## To do
Please print the data that follows, keeping every line exact.

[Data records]
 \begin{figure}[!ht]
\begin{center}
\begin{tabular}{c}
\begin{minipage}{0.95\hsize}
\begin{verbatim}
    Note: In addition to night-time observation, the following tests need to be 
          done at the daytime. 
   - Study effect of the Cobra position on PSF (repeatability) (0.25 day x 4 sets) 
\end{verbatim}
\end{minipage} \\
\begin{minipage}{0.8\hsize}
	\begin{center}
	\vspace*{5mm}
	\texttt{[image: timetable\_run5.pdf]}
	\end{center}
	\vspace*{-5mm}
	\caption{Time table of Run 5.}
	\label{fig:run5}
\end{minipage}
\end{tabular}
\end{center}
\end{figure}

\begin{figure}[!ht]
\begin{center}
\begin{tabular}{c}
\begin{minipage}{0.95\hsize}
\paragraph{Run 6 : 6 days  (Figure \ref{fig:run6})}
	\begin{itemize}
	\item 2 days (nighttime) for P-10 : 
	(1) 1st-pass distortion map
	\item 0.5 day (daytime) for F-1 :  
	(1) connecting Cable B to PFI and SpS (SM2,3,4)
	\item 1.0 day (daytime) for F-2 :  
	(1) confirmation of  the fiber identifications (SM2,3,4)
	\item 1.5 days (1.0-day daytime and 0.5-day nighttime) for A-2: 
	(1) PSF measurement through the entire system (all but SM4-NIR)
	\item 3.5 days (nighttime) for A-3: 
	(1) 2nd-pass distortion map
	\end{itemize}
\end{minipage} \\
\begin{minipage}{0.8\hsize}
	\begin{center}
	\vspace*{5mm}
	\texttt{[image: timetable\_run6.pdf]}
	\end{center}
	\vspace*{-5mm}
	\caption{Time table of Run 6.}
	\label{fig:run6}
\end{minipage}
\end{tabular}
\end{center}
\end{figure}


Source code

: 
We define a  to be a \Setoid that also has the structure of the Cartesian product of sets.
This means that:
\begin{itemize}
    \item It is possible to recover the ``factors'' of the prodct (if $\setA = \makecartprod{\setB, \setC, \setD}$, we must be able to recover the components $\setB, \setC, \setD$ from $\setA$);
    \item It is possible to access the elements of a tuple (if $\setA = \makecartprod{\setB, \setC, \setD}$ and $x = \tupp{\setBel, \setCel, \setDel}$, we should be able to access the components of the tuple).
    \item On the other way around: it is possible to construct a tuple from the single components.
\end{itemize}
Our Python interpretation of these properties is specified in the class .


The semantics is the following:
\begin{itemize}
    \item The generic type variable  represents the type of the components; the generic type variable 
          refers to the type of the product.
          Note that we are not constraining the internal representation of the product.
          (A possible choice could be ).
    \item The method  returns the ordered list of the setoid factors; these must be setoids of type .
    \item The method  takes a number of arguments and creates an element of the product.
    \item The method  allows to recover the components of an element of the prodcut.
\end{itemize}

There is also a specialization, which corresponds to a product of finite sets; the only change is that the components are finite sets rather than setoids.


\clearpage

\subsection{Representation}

## Your solution
 \begin{figure}[!ht]
\begin{center}
\begin{tabular}{c}
\begin{minipage}{0.95\hsize}
\begin{verbatim}
    Note: In addition to night-time observation, the following tests need to be 
          done at the daytime. 
   - Study effect of the Cobra position on PSF (repeatability) (0.25 day x 4 sets) 
\end{verbatim}
\end{minipage} \\
\begin{minipage}{0.8\hsize}
	\begin{center}
	\vspace*{5mm}
	\texttt{[image: timetable\_run5.pdf]}
	\end{center}
	\vspace*{-5mm}
	\caption{Time table of Run 5.}
	\label{fig:run5}
\end{minipage}
\end{tabular}
\end{center}
\end{figure}

\begin{figure}[!ht]
\begin{center}
\begin{tabular}{c}
\begin{minipage}{0.95\hsize}
\paragraph{Run 6 : 6 days  (Figure \ref{fig:run6})}
	\begin{itemize}
	\item 2 days (nighttime) for P-10 : 
	(1) 1st-pass distortion map
	\item 0.5 day (daytime) for F-1 :  
	(1) connecting Cable B to PFI and SpS (SM2,3,4)
	\item 1.0 day (daytime) for F-2 :  
	(1) confirmation of  the fiber identifications (SM2,3,4)
	\item 1.5 days (1.0-day daytime and 0.5-day nighttime) for A-2: 
	(1) PSF measurement through the entire system (all but SM4-NIR)
	\item 3.5 days (nighttime) for A-3: 
	(1) 2nd-pass distortion map
	\end{itemize}
\end{minipage} \\
\begin{minipage}{0.8\hsize}
	\begin{center}
	\vspace*{5mm}
	\texttt{[image: timetable\_run6.pdf]}
	\end{center}
	\vspace*{-5mm}
	\caption{Time table of Run 6.}
	\label{fig:run6}
\end{minipage}
\end{tabular}
\end{center}
\end{figure}


Source code

: 
We define a  to be a \Setoid that also has the structure of the Cartesian product of sets.
This means that:
\begin{itemize}
    \item It is possible to recover the ``factors'' of the prodct (if $\setA = \makecartprod{\setB, \setC, \setD}$, we must be able to recover the components $\setB, \setC, \setD$ from $\setA$);
    \item It is possible to access the elements of a tuple (if $\setA = \makecartprod{\setB, \setC, \setD}$ and $x = \tupp{\setBel, \setCel, \setDel}$, we should be able to access the components of the tuple).
    \item On the other way around: it is possible to construct a tuple from the single components.
\end{itemize}
Our Python interpretation of these properties is specified in the class .


The semantics is the following:
\begin{itemize}
    \item The generic type variable  represents the type of the components; the generic type variable 
          refers to the type of the product.
          Note that we are not constraining the internal representation of the product.
          (A possible choice could be ).
    \item The method  returns the ordered list of the setoid factors; these must be setoids of type .
    \item The method  takes a number of arguments and creates an element of the product.
    \item The method  allows to recover the components of an element of the prodcut.
\end{itemize}

There is also a specialization, which corresponds to a product of finite sets; the only change is that the components are finite sets rather than setoids.


\clearpage

\subsection{Representation}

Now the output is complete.